Dataset extract:
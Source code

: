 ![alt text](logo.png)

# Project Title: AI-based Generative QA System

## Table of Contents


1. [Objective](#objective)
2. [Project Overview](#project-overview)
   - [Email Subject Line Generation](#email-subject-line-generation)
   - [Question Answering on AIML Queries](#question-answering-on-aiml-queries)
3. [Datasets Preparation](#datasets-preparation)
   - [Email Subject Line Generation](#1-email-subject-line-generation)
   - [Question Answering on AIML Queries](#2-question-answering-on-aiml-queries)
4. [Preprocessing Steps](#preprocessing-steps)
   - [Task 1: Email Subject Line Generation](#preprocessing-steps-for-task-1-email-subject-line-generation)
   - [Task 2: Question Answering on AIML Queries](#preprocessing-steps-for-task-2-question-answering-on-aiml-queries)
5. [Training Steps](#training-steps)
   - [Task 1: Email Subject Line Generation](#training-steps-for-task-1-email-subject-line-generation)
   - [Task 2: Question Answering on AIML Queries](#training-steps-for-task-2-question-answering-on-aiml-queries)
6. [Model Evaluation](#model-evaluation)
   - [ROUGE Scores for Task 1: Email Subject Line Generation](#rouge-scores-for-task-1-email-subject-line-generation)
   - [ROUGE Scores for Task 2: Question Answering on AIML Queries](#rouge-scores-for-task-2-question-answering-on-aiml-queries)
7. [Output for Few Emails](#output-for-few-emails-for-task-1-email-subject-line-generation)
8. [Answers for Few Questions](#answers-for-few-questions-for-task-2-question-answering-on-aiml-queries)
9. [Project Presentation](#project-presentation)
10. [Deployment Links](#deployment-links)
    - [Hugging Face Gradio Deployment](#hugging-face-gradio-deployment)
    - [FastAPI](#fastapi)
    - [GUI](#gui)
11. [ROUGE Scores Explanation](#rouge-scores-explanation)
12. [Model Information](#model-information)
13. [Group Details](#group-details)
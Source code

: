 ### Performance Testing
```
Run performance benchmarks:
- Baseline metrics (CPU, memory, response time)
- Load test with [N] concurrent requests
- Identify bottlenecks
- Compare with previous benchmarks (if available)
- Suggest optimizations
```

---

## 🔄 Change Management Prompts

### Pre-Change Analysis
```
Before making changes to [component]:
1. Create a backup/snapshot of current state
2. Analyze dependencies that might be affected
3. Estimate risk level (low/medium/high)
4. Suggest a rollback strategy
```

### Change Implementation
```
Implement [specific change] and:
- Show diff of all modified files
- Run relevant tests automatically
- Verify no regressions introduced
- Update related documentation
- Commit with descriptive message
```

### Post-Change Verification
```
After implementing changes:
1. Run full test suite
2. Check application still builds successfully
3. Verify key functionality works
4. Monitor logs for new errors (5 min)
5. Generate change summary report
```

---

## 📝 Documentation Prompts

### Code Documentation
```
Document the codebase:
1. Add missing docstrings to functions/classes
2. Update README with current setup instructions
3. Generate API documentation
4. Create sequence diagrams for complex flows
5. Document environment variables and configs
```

Assigned task:
Looking at the data above, write out exactly the lines that start at the one containing "on AIML Queries](#2-question-answering-on-aiml-queries)" and end at the one containing "5. [Training Steps](#training-steps)"; include both and nothing beyond.

Output of the task:
   - [Question Answering on AIML Queries](#2-question-answering-on-aiml-queries)
4. [Preprocessing Steps](#preprocessing-steps)
   - [Task 1: Email Subject Line Generation](#preprocessing-steps-for-task-1-email-subject-line-generation)
   - [Task 2: Question Answering on AIML Queries](#preprocessing-steps-for-task-2-question-answering-on-aiml-queries)
5. [Training Steps](#training-steps)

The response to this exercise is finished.